Action item. Would you count how many lines of the entries below include the word "support"? Give nothing but the number.

Information supplied Block Start

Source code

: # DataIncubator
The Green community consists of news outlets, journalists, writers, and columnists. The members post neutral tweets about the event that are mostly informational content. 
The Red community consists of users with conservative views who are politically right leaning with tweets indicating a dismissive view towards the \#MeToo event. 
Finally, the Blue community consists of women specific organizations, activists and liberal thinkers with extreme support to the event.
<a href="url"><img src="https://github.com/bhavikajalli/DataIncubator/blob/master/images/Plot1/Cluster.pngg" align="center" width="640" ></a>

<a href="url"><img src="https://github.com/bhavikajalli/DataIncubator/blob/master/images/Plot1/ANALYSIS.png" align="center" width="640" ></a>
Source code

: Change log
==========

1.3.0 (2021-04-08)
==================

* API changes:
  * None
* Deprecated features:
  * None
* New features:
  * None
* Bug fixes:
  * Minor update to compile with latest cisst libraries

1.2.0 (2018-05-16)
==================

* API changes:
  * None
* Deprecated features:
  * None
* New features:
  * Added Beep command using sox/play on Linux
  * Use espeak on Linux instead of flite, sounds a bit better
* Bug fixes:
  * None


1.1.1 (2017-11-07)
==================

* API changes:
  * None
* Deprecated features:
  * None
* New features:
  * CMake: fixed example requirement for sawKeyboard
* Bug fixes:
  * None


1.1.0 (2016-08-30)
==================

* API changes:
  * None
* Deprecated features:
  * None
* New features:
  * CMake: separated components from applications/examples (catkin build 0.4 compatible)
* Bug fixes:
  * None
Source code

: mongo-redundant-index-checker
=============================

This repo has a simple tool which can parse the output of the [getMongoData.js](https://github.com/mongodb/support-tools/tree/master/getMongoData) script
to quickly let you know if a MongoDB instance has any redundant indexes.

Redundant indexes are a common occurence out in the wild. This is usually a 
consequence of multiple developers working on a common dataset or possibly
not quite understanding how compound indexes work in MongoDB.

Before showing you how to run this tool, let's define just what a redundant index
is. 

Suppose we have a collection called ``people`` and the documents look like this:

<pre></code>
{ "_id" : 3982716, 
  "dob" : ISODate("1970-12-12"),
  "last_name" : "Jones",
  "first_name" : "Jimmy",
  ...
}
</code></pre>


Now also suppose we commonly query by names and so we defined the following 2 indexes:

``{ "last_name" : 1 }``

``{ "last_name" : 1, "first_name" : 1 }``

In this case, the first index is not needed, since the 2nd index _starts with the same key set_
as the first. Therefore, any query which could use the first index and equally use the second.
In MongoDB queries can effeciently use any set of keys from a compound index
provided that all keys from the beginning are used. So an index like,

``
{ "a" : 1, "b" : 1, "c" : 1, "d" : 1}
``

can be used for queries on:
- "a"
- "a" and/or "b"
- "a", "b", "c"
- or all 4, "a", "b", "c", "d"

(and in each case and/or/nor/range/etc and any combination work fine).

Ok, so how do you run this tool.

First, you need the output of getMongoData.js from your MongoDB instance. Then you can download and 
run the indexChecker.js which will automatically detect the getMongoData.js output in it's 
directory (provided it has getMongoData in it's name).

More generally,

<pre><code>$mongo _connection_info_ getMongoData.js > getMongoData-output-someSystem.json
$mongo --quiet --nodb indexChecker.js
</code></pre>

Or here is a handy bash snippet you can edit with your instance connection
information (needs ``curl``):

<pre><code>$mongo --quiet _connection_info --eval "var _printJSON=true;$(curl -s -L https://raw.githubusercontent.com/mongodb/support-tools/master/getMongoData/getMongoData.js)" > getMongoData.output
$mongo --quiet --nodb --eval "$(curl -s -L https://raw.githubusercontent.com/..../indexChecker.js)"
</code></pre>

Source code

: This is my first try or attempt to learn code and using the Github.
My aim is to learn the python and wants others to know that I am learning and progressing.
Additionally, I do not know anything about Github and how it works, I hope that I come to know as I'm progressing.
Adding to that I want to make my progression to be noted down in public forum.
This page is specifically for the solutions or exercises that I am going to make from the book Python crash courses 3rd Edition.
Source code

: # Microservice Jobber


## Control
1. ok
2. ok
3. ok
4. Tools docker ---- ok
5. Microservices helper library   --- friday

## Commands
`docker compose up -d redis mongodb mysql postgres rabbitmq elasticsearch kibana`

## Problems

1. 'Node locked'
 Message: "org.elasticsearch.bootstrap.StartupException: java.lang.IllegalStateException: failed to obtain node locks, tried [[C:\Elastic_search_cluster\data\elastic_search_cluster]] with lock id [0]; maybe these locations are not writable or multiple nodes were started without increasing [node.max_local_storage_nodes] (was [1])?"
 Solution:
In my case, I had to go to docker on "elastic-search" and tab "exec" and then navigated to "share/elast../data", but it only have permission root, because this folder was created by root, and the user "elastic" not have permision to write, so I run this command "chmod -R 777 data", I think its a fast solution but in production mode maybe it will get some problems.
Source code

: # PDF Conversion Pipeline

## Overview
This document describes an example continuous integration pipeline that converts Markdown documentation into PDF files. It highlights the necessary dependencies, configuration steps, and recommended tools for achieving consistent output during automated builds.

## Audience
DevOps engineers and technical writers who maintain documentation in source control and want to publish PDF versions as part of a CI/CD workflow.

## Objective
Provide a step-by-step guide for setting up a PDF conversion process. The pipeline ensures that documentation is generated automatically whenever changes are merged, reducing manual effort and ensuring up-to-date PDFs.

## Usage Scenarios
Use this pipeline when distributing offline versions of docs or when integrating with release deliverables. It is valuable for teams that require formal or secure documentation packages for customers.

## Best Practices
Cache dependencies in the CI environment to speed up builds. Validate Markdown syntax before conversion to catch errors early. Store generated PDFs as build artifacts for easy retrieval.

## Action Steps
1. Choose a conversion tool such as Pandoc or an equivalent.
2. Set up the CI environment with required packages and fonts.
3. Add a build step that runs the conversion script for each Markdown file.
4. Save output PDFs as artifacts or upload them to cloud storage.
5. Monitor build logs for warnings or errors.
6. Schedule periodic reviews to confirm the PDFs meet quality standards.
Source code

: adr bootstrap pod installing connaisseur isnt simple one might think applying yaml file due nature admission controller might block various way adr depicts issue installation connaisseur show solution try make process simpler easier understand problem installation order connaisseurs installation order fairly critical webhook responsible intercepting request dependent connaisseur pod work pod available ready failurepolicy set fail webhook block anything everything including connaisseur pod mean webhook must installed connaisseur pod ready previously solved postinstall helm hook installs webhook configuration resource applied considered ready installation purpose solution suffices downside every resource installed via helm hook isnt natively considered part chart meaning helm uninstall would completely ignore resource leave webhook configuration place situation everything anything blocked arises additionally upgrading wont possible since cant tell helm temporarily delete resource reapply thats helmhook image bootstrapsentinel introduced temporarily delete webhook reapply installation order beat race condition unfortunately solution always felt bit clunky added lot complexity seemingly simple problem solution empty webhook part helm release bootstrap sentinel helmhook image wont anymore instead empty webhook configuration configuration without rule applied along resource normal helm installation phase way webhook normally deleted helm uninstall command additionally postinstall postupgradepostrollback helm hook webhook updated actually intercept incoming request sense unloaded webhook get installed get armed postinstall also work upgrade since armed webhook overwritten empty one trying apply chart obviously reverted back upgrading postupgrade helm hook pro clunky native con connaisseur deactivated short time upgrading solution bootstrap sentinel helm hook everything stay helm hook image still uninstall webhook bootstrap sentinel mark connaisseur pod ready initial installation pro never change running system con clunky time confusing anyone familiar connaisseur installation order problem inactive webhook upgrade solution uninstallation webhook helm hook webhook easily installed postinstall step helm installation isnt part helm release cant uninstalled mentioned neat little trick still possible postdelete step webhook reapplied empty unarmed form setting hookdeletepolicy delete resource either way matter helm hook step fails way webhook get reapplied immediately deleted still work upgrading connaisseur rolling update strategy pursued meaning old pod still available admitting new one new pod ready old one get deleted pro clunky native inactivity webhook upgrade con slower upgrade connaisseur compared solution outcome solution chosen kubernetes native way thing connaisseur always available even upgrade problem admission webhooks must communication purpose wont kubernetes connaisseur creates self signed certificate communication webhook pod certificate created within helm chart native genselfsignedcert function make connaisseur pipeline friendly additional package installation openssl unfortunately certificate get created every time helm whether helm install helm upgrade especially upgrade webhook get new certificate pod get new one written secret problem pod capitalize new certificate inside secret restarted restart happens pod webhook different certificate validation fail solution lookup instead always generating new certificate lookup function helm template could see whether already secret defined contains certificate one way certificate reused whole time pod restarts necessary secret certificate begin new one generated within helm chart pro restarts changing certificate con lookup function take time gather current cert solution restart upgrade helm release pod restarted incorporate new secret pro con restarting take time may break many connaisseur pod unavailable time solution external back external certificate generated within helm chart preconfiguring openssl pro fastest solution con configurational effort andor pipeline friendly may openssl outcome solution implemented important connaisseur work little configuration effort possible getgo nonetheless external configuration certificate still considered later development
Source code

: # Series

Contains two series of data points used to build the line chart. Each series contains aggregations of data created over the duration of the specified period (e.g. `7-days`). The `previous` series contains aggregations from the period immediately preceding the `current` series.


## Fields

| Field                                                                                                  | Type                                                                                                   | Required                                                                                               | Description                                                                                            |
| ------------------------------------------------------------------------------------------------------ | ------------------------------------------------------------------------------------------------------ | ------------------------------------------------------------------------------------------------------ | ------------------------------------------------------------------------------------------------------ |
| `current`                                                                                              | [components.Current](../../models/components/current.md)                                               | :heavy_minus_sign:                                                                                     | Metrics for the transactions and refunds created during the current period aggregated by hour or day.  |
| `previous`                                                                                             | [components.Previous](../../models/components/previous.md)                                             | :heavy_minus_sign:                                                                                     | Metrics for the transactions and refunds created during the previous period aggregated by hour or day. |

Information supplied Block End

Expected output. 3